== TASK TO CARRY OUT ==
When you copy the records that follow, please keep every word exactly as it is and leave out the pictures.

╭─ SUPPLIED MATERIAL

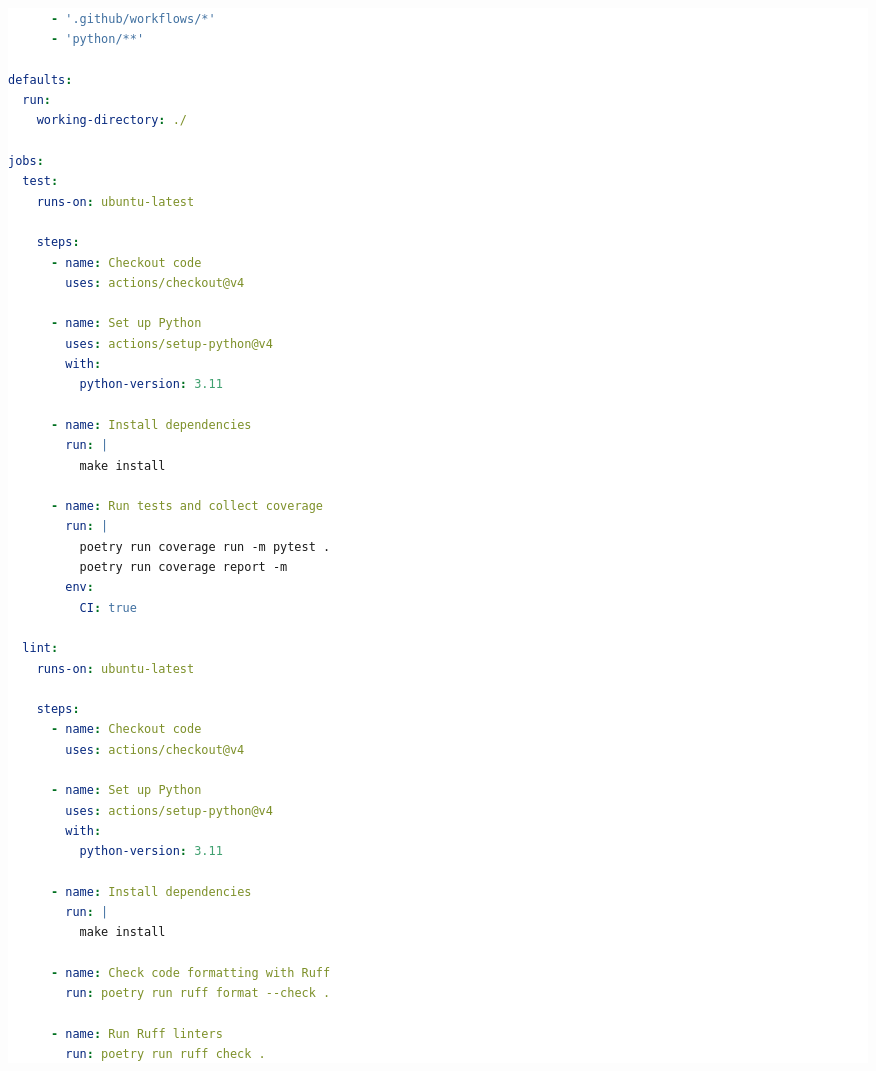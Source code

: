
 ```yaml
      - '.github/workflows/*'
      - 'python/**'

defaults:
  run:
    working-directory: ./

jobs:
  test:
    runs-on: ubuntu-latest

    steps:
      - name: Checkout code
        uses: actions/checkout@v4

      - name: Set up Python
        uses: actions/setup-python@v4
        with:
          python-version: 3.11

      - name: Install dependencies
        run: |
          make install

      - name: Run tests and collect coverage
        run: |
          poetry run coverage run -m pytest .
          poetry run coverage report -m
        env:
          CI: true

  lint:
    runs-on: ubuntu-latest

    steps:
      - name: Checkout code
        uses: actions/checkout@v4

      - name: Set up Python
        uses: actions/setup-python@v4
        with:
          python-version: 3.11

      - name: Install dependencies
        run: |
          make install

      - name: Check code formatting with Ruff
        run: poetry run ruff format --check .

      - name: Run Ruff linters
        run: poetry run ruff check .
```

╰─

== ANSWER ==
Source code

:
 ```yaml
      - '.github/workflows/*'
      - 'python/**'

defaults:
  run:
    working-directory: ./

jobs:
  test:
    runs-on: ubuntu-latest

    steps:
      - name: Checkout code
        uses: actions/checkout@v4

      - name: Set up Python
        uses: actions/setup-python@v4
        with:
          python-version: 3.11

      - name: Install dependencies
        run: |
          make install

      - name: Run tests and collect coverage
        run: |
          poetry run coverage run -m pytest .
          poetry run coverage report -m
        env:
          CI: true

  lint:
    runs-on: ubuntu-latest

    steps:
      - name: Checkout code
        uses: actions/checkout@v4

      - name: Set up Python
        uses: actions/setup-python@v4
        with:
          python-version: 3.11

      - name: Install dependencies
        run: |
          make install

      - name: Check code formatting with Ruff
        run: poetry run ruff format --check .

      - name: Run Ruff linters
        run: poetry run ruff check .
```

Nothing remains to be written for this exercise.